Deploying Haskell on AWS Lambda

Posted in: haskell, aws.


Originally published in IRIS Connect’s Engineering blog.

Background

At work I was put on a new project involving a low-volume application where a customer would upload some CSV files inside an S3 bucket, and this event would trigger some sort of server-side computation, to parse and validate the CSV files and produce some output. As soon as I looked at the requirements, AWS Lamba came to mind, especially because we didn’t want to maintain a server infrastructure due to the nature of the project.
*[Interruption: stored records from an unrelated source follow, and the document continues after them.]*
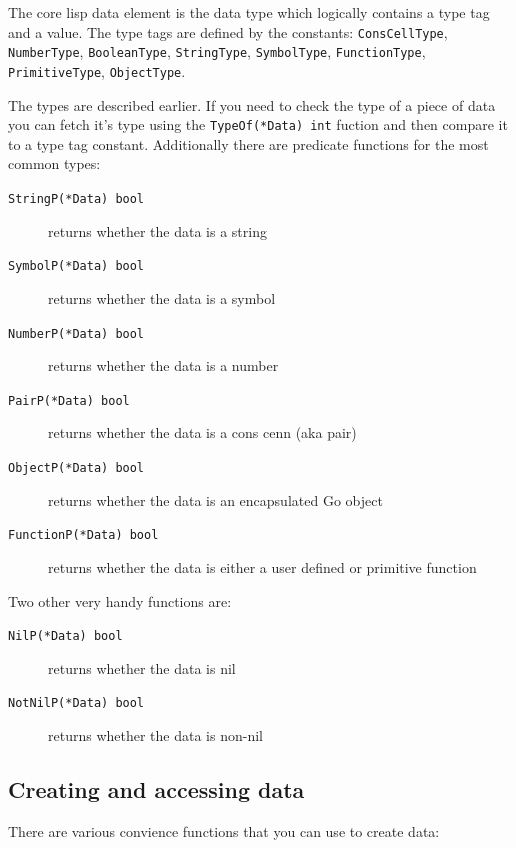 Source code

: \documentclass[12pt]{article}
\begin{document}
The core lisp data element is the data type which logically
contains a type tag and a value. The type tags are defined by the
constants: \verb|ConsCellType|, \verb|NumberType|, \verb|BooleanType|,
\verb|StringType|, \verb|SymbolType|, \verb|FunctionType|,
\verb|PrimitiveType|, \verb|ObjectType|.

\noindent The types are described earlier. If you need to check the
type of a piece of data you can fetch it's type using the
\verb|TypeOf(*Data) int| fuction and then compare it to a type tag
constant. Additionally there are predicate functions for the most
common types: 

\begin{description}
\item [{\tt StringP(*Data) bool}] returns whether the data is a string
\item [{\tt SymbolP(*Data) bool}] returns whether the data is a symbol
\item [{\tt NumberP(*Data) bool}] returns whether the data is a number
\item [{\tt PairP(*Data) bool}] returns whether the data is a cons cenn
  (aka pair)
\item [{\tt ObjectP(*Data) bool}] returns whether the data is an
  encapsulated Go object 
\item [{\tt FunctionP(*Data) bool}] returns whether the data is either
  a user defined or primitive function
\end{description}

\noindent Two other very handy functions are:

\begin{description}
\item [{\tt NilP(*Data) bool}] returns whether the data is nil
\item [{\tt NotNilP(*Data) bool}] returns whether the data is non-nil
\end{description}

\subsection{Creating and accessing data}

There are various convience functions that you can use to create data:
\end{document}

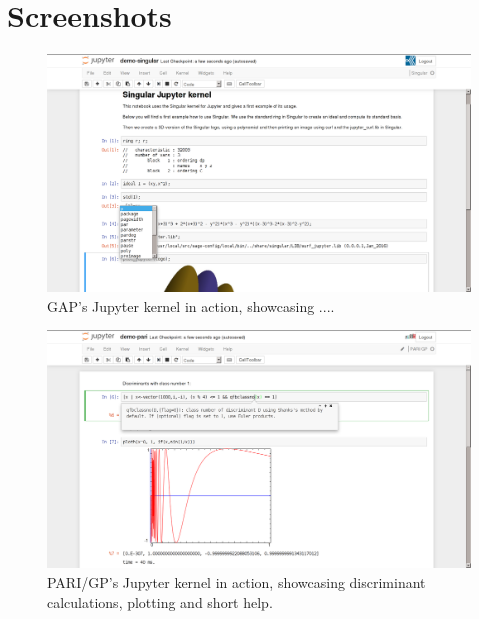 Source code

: \documentclass{deliverablereport}
\author{Nicolas M. Thiéry}
\begin{document}
\maketitle
\githubissuedescription
\tableofcontents
\clearpage
\section{Screenshots}
\begin{figure}[ht]
  \includegraphics[width=140mm,trim={0 0 0 1px},clip]{singular.png}
  \caption{GAP's Jupyter kernel in action, showcasing ....}
\end{figure}
\begin{figure}[ht]
  \includegraphics[width=140mm,trim={0 0 0 1px},clip]{pari.png}
  \caption{PARI/GP's Jupyter kernel in action, showcasing
    discriminant calculations, plotting and short help.}
\end{figure}
\end{document}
What tipped the scale was the fact AWS supports Lambda as one of the notification mediums to respond to an S3 event; upon seeing that my mind was set!

In a nutshell, this is the flow of the app:

Image courtesy of Amazon

Image courtesy of Amazon


AWS Lambda is capable of running any binary, as long as it’s statically linked and compiled for x86 Linux, but at the same time it doesn’t offer first-class support for Haskell, but it’s possible to spawn an external process via the Node.js API. So the trick is to:

Needless to say that we need the Docker step because we are working on an OSX machine, whilst targeting Linux. Cross-compiling GHC for Linux is a bit of a pain, so it’s definitely way quicker to use Docker.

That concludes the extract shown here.